Compiled by Greg Munie

The story that you are about to read is true. I am only acting as an editor who asked the appropriate questions based on my personal experience as a student at St. Procopius College and my experience as a Benedictine Oblate and the Abbey wine maker. The impetus for this written tale is from Professor Isabel Lobo who, hearing this for the first time, suggested I commit it to print.

To begin, I will say that in the 1960s, when I was an aspiring chemistry major, and the land was all agricultural, stretching from Lisle to Naperville, when across College Road from what is now Birck Hall and a bit to the southeast, there stood a cow barn (complete with cows tended by Br. Sebastian and other monks).  But no deer.  There simply were no deer in the area. Not a one. This may seem unusual given the current state of wildlife roundabouts.  But, back then, there were no deer.

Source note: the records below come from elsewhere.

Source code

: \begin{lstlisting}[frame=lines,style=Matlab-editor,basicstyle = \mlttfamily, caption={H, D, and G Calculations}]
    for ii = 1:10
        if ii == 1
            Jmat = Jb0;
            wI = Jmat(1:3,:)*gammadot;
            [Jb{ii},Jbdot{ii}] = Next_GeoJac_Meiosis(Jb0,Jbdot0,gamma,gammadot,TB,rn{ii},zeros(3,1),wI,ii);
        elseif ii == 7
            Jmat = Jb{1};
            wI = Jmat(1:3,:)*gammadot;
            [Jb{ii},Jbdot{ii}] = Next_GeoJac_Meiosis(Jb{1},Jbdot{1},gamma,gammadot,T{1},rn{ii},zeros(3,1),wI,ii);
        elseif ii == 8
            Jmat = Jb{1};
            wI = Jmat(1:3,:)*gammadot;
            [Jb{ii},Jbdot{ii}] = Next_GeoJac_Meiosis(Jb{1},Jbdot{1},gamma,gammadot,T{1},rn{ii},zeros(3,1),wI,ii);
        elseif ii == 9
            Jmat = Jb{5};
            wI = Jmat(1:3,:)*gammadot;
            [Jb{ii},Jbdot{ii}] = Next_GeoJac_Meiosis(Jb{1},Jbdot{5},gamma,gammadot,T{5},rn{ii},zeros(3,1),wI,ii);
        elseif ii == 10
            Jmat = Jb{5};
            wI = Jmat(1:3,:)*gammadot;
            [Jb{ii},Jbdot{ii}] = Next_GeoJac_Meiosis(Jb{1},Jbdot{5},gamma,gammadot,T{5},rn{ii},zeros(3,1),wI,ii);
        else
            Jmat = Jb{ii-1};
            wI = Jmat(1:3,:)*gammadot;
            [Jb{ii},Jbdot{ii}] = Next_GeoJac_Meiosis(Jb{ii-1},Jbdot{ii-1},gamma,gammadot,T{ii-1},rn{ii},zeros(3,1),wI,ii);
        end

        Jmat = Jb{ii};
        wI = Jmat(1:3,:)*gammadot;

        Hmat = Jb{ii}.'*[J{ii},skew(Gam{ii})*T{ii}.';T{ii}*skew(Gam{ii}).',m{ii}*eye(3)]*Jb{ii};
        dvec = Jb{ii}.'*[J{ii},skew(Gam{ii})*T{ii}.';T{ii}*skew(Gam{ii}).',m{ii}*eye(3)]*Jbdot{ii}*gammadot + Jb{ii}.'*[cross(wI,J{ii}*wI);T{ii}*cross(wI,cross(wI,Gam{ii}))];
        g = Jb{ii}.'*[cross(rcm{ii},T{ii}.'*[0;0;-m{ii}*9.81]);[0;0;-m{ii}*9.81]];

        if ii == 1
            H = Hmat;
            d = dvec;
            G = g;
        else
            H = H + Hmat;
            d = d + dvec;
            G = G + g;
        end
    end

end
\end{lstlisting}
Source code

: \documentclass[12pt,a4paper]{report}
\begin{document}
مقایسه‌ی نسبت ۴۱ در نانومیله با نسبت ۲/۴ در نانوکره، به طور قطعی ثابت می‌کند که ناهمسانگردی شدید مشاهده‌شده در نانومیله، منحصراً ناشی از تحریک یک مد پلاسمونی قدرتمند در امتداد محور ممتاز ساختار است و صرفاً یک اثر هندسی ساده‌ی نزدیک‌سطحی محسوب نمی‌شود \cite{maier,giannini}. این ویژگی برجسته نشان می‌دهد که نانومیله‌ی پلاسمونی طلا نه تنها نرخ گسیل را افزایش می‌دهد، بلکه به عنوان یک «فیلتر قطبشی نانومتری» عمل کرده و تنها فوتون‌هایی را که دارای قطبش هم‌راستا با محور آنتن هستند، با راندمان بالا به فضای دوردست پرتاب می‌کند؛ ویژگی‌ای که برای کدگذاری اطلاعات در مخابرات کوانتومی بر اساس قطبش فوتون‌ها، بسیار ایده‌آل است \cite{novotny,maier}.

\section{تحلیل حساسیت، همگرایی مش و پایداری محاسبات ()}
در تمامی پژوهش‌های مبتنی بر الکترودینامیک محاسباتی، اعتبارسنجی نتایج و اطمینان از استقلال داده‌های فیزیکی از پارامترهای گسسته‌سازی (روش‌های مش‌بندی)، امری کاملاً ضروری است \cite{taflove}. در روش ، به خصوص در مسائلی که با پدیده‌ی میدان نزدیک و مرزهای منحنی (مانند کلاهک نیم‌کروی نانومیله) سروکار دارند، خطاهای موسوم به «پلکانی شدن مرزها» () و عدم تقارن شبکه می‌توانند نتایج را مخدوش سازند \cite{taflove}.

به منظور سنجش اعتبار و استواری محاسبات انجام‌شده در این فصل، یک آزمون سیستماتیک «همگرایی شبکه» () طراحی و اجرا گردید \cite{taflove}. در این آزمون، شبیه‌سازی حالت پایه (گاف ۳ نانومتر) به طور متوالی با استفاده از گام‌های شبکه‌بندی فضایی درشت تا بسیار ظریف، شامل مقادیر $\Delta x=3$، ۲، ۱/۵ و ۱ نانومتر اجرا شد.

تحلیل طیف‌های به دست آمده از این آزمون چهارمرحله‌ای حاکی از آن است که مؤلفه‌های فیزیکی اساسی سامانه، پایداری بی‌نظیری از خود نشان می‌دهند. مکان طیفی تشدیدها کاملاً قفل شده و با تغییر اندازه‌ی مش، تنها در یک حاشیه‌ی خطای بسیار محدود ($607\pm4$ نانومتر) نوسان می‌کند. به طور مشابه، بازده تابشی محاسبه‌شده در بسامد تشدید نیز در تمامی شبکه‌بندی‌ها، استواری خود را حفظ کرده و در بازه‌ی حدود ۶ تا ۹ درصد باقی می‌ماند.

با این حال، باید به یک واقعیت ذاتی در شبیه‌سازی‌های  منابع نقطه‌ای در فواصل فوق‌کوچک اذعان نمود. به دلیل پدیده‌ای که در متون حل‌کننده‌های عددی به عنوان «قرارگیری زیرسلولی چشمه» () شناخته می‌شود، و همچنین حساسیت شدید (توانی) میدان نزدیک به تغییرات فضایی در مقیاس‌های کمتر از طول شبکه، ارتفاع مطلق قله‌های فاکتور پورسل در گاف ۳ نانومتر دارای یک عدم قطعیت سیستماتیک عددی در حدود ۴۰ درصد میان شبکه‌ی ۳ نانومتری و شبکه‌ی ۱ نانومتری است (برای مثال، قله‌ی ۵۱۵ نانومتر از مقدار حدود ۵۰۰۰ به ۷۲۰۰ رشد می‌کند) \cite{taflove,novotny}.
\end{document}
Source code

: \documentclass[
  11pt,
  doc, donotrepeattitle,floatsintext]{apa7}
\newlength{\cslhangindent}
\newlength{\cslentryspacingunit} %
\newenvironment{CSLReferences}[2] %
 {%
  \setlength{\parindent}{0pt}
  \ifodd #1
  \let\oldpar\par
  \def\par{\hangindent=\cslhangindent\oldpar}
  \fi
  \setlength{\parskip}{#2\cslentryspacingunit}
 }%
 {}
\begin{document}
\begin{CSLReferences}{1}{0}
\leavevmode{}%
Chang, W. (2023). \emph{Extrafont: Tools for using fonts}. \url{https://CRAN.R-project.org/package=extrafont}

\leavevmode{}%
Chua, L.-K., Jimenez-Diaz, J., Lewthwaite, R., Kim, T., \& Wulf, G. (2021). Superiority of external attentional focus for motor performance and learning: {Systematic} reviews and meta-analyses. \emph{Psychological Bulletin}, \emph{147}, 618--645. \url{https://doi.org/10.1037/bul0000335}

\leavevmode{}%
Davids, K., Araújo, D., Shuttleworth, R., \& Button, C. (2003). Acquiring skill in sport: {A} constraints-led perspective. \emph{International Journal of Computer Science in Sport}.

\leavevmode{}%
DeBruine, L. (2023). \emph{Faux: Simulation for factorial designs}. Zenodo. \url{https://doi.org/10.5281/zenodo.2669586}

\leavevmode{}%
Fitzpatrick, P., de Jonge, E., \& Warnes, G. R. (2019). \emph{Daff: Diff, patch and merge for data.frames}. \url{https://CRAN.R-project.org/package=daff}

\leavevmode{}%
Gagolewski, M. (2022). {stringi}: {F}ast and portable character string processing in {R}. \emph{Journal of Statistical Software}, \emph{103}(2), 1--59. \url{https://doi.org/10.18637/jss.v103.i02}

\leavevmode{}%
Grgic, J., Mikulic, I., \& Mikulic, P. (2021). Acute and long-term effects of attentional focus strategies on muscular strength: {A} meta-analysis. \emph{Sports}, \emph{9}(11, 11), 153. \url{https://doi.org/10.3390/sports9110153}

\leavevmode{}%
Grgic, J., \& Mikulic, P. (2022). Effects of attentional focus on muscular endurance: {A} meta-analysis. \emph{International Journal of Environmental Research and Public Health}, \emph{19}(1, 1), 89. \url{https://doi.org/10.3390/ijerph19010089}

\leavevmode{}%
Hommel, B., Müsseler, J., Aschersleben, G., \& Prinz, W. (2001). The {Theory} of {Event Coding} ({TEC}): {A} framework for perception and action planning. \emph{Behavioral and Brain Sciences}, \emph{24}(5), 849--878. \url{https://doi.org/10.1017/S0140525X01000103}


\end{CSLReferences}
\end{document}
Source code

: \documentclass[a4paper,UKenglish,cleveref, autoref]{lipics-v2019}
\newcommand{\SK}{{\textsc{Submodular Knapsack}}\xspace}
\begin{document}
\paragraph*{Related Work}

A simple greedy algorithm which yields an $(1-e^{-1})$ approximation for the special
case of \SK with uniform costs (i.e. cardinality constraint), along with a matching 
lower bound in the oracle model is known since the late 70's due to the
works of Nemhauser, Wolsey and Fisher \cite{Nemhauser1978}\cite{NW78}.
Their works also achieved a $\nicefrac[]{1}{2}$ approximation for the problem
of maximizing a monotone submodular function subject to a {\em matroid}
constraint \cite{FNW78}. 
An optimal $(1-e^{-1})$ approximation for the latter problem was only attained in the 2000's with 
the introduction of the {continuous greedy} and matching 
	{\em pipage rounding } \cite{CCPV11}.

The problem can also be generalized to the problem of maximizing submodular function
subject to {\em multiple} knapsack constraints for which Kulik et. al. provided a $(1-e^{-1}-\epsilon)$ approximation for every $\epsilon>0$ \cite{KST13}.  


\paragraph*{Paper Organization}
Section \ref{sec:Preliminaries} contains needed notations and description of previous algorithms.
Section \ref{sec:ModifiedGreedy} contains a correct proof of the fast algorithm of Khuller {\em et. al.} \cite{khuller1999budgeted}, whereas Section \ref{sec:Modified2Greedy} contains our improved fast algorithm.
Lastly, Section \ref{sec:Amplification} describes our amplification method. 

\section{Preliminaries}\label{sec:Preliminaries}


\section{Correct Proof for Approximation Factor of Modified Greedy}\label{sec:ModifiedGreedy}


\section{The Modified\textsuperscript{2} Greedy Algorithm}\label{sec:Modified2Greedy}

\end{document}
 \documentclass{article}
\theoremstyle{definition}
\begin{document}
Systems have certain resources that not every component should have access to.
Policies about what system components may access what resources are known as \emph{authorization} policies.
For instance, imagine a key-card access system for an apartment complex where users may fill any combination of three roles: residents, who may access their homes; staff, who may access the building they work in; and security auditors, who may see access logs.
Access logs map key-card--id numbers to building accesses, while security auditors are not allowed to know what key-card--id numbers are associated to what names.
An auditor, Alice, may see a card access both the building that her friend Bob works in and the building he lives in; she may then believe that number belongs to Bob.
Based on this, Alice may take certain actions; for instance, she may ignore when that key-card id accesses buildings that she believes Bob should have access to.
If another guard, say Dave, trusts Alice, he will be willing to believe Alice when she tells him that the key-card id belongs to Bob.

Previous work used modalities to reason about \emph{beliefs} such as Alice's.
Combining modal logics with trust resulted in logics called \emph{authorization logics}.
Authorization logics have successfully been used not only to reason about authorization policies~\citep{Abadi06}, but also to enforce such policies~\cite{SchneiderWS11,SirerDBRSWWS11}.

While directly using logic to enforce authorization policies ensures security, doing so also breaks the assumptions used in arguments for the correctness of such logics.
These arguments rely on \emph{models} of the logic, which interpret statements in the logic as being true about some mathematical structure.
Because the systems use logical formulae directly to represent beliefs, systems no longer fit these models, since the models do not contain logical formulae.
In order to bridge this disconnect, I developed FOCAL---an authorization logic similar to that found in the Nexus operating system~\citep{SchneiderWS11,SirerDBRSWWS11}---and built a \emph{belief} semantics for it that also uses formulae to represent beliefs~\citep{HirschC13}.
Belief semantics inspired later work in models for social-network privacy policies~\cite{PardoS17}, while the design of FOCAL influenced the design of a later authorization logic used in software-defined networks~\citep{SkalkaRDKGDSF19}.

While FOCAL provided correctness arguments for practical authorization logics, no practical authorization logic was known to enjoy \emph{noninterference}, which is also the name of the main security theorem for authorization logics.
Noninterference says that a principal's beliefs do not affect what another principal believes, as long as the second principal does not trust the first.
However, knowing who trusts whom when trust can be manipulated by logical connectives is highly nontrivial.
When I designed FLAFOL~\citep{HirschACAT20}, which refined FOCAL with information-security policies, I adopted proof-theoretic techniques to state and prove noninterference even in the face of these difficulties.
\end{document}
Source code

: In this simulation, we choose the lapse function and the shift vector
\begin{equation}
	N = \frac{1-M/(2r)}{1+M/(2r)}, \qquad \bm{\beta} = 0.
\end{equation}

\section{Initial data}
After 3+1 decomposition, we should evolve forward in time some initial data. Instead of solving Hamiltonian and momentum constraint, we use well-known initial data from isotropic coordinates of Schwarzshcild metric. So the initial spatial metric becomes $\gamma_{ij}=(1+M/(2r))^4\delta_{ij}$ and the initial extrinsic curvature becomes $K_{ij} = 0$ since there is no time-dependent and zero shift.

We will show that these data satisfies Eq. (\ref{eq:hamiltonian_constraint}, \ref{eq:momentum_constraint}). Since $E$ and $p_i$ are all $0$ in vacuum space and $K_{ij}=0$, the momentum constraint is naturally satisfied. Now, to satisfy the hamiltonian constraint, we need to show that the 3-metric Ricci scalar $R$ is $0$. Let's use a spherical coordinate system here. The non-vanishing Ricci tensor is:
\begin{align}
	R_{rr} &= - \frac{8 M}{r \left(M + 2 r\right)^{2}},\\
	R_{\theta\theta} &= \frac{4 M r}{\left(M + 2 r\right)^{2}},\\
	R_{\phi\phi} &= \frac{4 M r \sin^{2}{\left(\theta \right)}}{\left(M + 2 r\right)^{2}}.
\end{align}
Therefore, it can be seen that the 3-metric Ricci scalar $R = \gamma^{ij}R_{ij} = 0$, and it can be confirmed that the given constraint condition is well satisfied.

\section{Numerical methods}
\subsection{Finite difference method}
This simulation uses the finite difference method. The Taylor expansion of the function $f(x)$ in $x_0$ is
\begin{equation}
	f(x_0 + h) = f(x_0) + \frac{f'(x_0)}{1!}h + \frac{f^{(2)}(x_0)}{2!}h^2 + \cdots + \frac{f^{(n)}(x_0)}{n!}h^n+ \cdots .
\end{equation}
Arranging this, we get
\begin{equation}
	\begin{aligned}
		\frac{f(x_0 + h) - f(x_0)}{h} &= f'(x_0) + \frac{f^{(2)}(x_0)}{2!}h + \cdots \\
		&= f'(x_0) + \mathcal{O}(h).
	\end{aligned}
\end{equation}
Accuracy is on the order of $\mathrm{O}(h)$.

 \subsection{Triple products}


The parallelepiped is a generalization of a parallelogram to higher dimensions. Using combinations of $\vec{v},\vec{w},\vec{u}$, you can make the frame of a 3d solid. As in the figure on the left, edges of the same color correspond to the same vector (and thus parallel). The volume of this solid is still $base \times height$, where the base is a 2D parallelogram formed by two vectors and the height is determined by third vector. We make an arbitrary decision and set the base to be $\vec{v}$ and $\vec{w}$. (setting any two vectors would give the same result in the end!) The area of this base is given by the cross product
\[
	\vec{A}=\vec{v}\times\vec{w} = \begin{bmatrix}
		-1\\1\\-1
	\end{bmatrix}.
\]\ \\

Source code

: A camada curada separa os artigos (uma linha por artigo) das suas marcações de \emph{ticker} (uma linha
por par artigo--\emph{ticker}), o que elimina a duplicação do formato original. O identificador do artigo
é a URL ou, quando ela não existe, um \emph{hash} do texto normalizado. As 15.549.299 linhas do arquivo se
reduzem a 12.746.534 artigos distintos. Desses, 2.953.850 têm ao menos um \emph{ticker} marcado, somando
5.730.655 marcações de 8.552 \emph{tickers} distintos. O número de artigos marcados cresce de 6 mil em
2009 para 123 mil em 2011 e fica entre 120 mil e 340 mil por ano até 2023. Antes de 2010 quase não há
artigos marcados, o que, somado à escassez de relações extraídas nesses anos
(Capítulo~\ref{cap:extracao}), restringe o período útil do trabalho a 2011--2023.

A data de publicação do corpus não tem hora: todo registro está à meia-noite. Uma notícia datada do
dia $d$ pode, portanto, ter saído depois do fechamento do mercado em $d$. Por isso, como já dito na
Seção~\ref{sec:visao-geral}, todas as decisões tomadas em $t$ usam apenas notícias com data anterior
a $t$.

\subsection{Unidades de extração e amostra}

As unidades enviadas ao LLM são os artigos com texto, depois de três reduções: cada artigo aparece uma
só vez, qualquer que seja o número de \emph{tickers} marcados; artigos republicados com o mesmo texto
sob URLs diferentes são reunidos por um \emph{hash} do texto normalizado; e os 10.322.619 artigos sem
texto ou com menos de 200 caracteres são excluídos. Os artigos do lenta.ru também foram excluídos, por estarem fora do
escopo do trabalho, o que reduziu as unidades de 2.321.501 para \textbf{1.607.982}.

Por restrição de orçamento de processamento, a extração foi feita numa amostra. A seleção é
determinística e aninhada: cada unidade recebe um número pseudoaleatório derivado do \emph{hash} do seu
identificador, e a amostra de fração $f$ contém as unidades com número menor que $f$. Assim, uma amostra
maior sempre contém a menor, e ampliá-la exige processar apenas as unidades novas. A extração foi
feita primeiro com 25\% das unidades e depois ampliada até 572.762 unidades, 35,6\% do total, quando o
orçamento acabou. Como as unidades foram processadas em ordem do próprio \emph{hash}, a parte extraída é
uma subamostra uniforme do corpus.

Abbot Hugh and I have discussed this fact and, per his experience as a student in the 50s at St. Procopius, he also noted that deer were noticeable by their complete absence.

Now I would expect the average BU student has seen deer on the grounds. My wine class students in their vineyard work routinely encounter such wild creatures as deer, bees, hornets, GIANT spiders haunting their efforts to put grapes in the cooler (That’s another story!), occasional snakes and coyote. (There are also fox, woodchucks, skunk, raccoon and mink in the woods.)

So why no deer on this farm land circa 1950 – 1960?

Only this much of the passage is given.